Posts Tagged ‘disabled rights’

“Extra-special education at public expense”

The amazing industry that has sprung up to advance parents’ demands that schools accommodate their “learning-disabled” offspring is an old story around these parts (see here and here, for example). Even so, the San Francisco Chronicle’s recent investigative report can provoke a gasp:

* Even though federal, state and other sources already spend more than $4 billion a year to subsidize the provision of special education in the state of California, school districts in the state still shift more than a billion dollars out of their regular school budgets to pay for accommodation demands that include “private day schools, boarding schools, summer camps, aqua therapy, horseback therapy, travel costs, personal aides” and dolphin therapy.

* Administrators at Woodside High on the Peninsula offered a 15-year-old with learning disabilities and anxiety “daily help from a special education expert” as well as “a laptop computer, extra time for tests — and an advocate to smooth any ripples with teachers. If an anxiety attack came on, he could step out of class.” Not good enough for his parents, who decided to send him to a $30,000/year private school in Maine. Their lawyer demanded that the district pay not only the tuition but also for the whole family’s repeated cross-country travel costs to visit him there.

* Schools routinely buckle under to demands they regard as unreasonable, not only to avoid the expense of litigation but because the law tilts against them; a single procedural misstep in the hugely complicated process can leave them liable for damages and hefty legal fees. Since secret settlements are common, taxpayers may find it hard to grasp the extent of the monetary hemorrhaging.

* “It’s a blank check,” said [Paul] Goldfinger, vice president of School Services. “The system is stacked so that one segment of the population — disabled children — has first call on funding, and the others get whatever’s left.”

Infuriating reading (Nanette Asimov, San Francisco Chronicle, Feb. 19). (& see Mar. 31 post, where comments continue).
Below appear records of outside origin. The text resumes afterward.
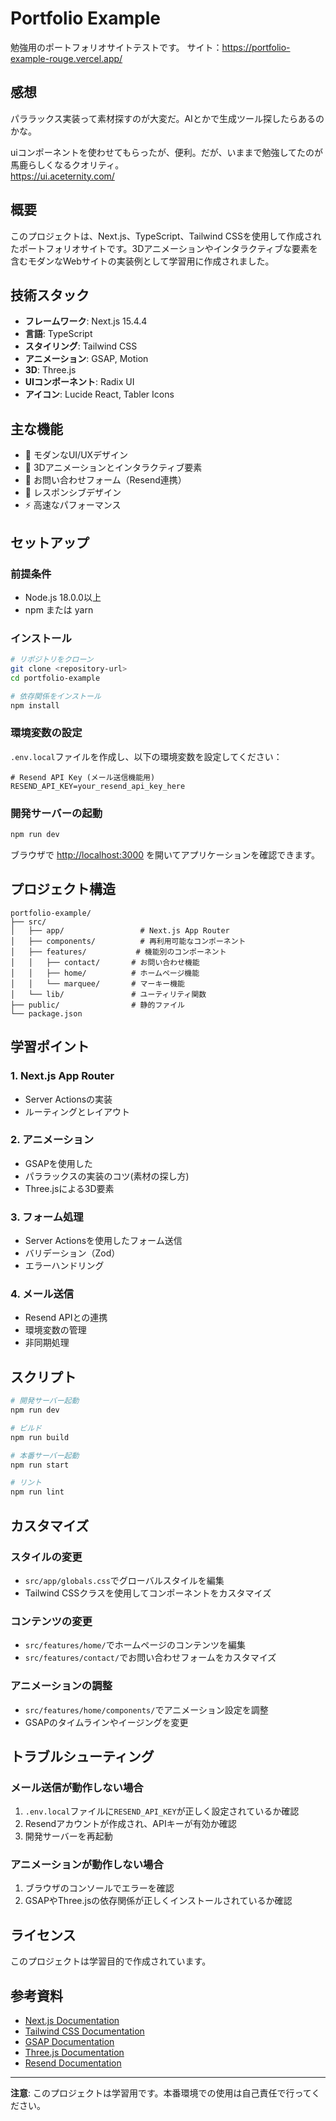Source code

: # Portfolio Example

勉強用のポートフォリオサイトテストです。
サイト：https://portfolio-example-rouge.vercel.app/

## 感想

パララックス実装って素材探すのが大変だ。AIとかで生成ツール探したらあるのかな。<br>

uiコンポーネントを使わせてもらったが、便利。だが、いままで勉強してたのが馬鹿らしくなるクオリティ。<br>
https://ui.aceternity.com/

## 概要

このプロジェクトは、Next.js、TypeScript、Tailwind CSSを使用して作成されたポートフォリオサイトです。3Dアニメーションやインタラクティブな要素を含むモダンなWebサイトの実装例として学習用に作成されました。

## 技術スタック

- **フレームワーク**: Next.js 15.4.4
- **言語**: TypeScript
- **スタイリング**: Tailwind CSS
- **アニメーション**: GSAP, Motion
- **3D**: Three.js
- **UIコンポーネント**: Radix UI
- **アイコン**: Lucide React, Tabler Icons

## 主な機能

- 🎨 モダンなUI/UXデザイン
- 🌟 3Dアニメーションとインタラクティブ要素
- 📧 お問い合わせフォーム（Resend連携）
- 📱 レスポンシブデザイン
- ⚡ 高速なパフォーマンス

## セットアップ

### 前提条件

- Node.js 18.0.0以上
- npm または yarn

### インストール

```bash
# リポジトリをクローン
git clone <repository-url>
cd portfolio-example

# 依存関係をインストール
npm install
```

### 環境変数の設定

`.env.local`ファイルを作成し、以下の環境変数を設定してください：

```env
# Resend API Key (メール送信機能用)
RESEND_API_KEY=your_resend_api_key_here
```

### 開発サーバーの起動

```bash
npm run dev
```

ブラウザで [http://localhost:3000](http://localhost:3000) を開いてアプリケーションを確認できます。

## プロジェクト構造

```
portfolio-example/
├── src/
│   ├── app/                 # Next.js App Router
│   ├── components/          # 再利用可能なコンポーネント
│   ├── features/           # 機能別のコンポーネント
│   │   ├── contact/       # お問い合わせ機能
│   │   ├── home/          # ホームページ機能
│   │   └── marquee/       # マーキー機能
│   └── lib/               # ユーティリティ関数
├── public/                # 静的ファイル
└── package.json
```

## 学習ポイント

### 1. Next.js App Router

- Server Actionsの実装
- ルーティングとレイアウト

### 2. アニメーション

- GSAPを使用した
- パララックスの実装のコツ(素材の探し方)
- Three.jsによる3D要素

### 3. フォーム処理

- Server Actionsを使用したフォーム送信
- バリデーション（Zod）
- エラーハンドリング

### 4. メール送信

- Resend APIとの連携
- 環境変数の管理
- 非同期処理

## スクリプト

```bash
# 開発サーバー起動
npm run dev

# ビルド
npm run build

# 本番サーバー起動
npm run start

# リント
npm run lint
```

## カスタマイズ

### スタイルの変更

- `src/app/globals.css`でグローバルスタイルを編集
- Tailwind CSSクラスを使用してコンポーネントをカスタマイズ

### コンテンツの変更

- `src/features/home/`でホームページのコンテンツを編集
- `src/features/contact/`でお問い合わせフォームをカスタマイズ

### アニメーションの調整

- `src/features/home/components/`でアニメーション設定を調整
- GSAPのタイムラインやイージングを変更

## トラブルシューティング

### メール送信が動作しない場合

1. `.env.local`ファイルに`RESEND_API_KEY`が正しく設定されているか確認
2. Resendアカウントが作成され、APIキーが有効か確認
3. 開発サーバーを再起動

### アニメーションが動作しない場合

1. ブラウザのコンソールでエラーを確認
2. GSAPやThree.jsの依存関係が正しくインストールされているか確認

## ライセンス

このプロジェクトは学習目的で作成されています。

## 参考資料

- [Next.js Documentation](https://nextjs.org/docs)
- [Tailwind CSS Documentation](https://tailwindcss.com/docs)
- [GSAP Documentation](https://greensock.com/docs/)
- [Three.js Documentation](https://threejs.org/docs/)
- [Resend Documentation](https://resend.com/docs)

---

**注意**: このプロジェクトは学習用です。本番環境での使用は自己責任で行ってください。
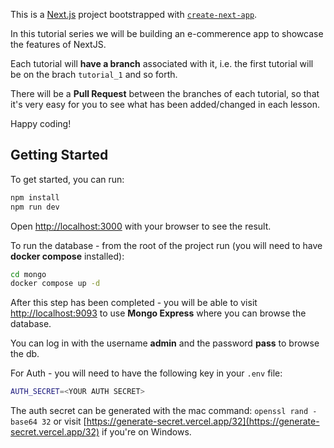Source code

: This is a [Next.js](https://nextjs.org) project bootstrapped with [`create-next-app`](https://nextjs.org/docs/app/api-reference/cli/create-next-app).

In this tutorial series we will be building an e-commerence app to showcase the features of NextJS.

Each tutorial will **have a branch** associated with it, i.e. the first tutorial will be on the brach `tutorial_1` and so forth.

There will be a **Pull Request** between the branches of each tutorial, so that it's very easy for you to see what has been added/changed in each lesson.

Happy coding!

## Getting Started

To get started, you can run:

```bash
npm install
npm run dev
```

Open [http://localhost:3000](http://localhost:3000) with your browser to see the result.

To run the database - from the root of the project run (you will need to have **docker compose** installed):

```bash
cd mongo
docker compose up -d
```
After this step has been completed - you will be able to visit [http://localhost:9093](http://localhost:9093) to use **Mongo Express** where you can browse the database.

You can log in with the username **admin** and the password **pass** to browse the db.

For Auth - you will need to have the following key in your `.env` file:

```bash
AUTH_SECRET=<YOUR AUTH SECRET>
```

The auth secret can be generated with the mac command: `openssl rand -base64 32`
or visit [https://generate-secret.vercel.app/32](https://generate-secret.vercel.app/32) if you're on Windows.
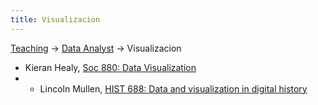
 ```yaml
---
title: Visualizacion
---
```


[Teaching](../teaching.md) &rarr; [Data Analyst](../analyst.md) &rarr; Visualizacion


* Kieran Healy, [Soc 880: Data Visualization](http://socviz.github.io/soc880/)
* * Lincoln Mullen, [HIST 688: Data and visualization in digital history](http://lincolnmullen.com/courses/data-dh.2016/)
$6.5M for not promoting agoraphobic employee

Sonoma County, Calif., allowed health care caseworker George Alberigi, 52, to interview Medi-Cal clients by phone from his home, by way of accommodating his psychiatric conditions, namely panic disorder and agoraphobia (fear of public places). Then in 2001 he applied was considered for a promotion. The county turned him down on the grounds that the higher-level job The county discontinued his at-home accommodation and unilaterally transferred him to a position that required meeting clients in person. Disheartened, Alberigi went on permanent medical disability. Now a jury has awarded him $1.5 million in lost wages and $5 million in other damages including pain and suffering. The county will probably seek a new trial, according to its lawyer. “Alberigi also won attorney fees, which could add another six figures to the county’s cost, said his lawyer, Steve Murphy of San Francisco.” (“Jury awards $6.5M to panic disorder patient in job bias suit”, AP/Sacramento Bee, Mar. 16). Update May 21: judge cuts award to $2.5 million.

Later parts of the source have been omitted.